Their beef is that there is a big disconnect between the Roster numbers and their numbers. The Roster has been documenting for two years now elevated levels of women joining boards — in the fourth quarter of 2010, 38% of new directors were women; for 2010 as a whole, 34% of board appointees we tracked were women. Most if not all other major surveys point to board representation of women still stuck in the mid-teens range, where it has been for years.
"So what's up with your numbers?" I get asked. There is an underlying fear that prompts this question, which is this: the optimistic picture that we present could lull people into thinking that recruiting developments are going along just swimmingly, when in fact all the major surveys of board composition do not seem to bear that out.
I am moved to share my response to the challenge I received after this week's release of the Directors Roster report on women board recruiting:
I do not see the disconnect or discrepancy that you see. Let me explain how I mesh the numbers.
Your data is a snapshot of board composition at a fixed point in time — an annual look at who is sitting on a defined universe of boards.
The Directors Roster data is a snapshot of a quarterly flow of activity at a random universe of boards — companies that happen to have added a new board member.
This is apples and oranges.
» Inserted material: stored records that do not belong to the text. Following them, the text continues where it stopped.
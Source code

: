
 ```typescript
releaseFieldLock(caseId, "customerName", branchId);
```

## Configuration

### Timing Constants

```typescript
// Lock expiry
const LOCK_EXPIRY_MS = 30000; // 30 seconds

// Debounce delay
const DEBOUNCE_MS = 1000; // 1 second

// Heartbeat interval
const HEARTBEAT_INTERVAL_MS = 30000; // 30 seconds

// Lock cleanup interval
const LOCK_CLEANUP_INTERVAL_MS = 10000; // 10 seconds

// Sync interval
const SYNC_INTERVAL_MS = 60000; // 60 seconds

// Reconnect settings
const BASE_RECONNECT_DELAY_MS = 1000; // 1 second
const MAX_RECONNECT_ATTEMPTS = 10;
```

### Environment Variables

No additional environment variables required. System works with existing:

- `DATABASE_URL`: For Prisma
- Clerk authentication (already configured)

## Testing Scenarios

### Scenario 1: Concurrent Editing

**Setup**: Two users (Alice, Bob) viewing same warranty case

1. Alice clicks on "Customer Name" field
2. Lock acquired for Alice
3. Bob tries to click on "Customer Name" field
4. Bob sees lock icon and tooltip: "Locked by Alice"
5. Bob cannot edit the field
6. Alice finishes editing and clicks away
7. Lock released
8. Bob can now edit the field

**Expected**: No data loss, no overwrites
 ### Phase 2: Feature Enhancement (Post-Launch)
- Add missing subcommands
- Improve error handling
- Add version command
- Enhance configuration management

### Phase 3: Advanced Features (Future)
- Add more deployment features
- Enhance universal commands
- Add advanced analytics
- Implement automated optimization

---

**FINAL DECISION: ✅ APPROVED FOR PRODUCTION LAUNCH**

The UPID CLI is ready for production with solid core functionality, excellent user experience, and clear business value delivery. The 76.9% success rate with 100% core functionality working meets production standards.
There is no way to sync these two sets of data to make any sensible matchup.
What we are looking at is velocity — a moving target — and you are measuring an end point.
In looking at the Directors Roster that just hit the street this week, you can see for yourself the flow of activity that we tracked in the fourth quarter of 2010 and the new women directors that came to our attention.
It seems to me that we need both sets of measurements — yours and the Directors Roster — to properly gauge marketplace activity, and I don't really see any conflict in what these two sets of numbers report.
It is understandable that my counterpart is concerned about overly optimistic conclusions that might be drawn from the Roster data. That’s why I feel the urgency to bring other surveys to the attention of the Directors & Boards audience that show how sluggish the progress is of board diversity. Our Roster numbers are useful for adding an important dimension to the discussion of board diversity, but I agree that many questions are left unresolved about the enduring impact of this measure of velocity.
Perhaps it is a matter of time — and it will be a lot of time — before we see the cumulative impact of these elevated velocity levels. But something is going on, and that is where the Roster data plays an important tracking role.
Pictured is Ellen Kullman, chair of the board and CEO of DuPont Co., who has joined the board of United Technologies Corp.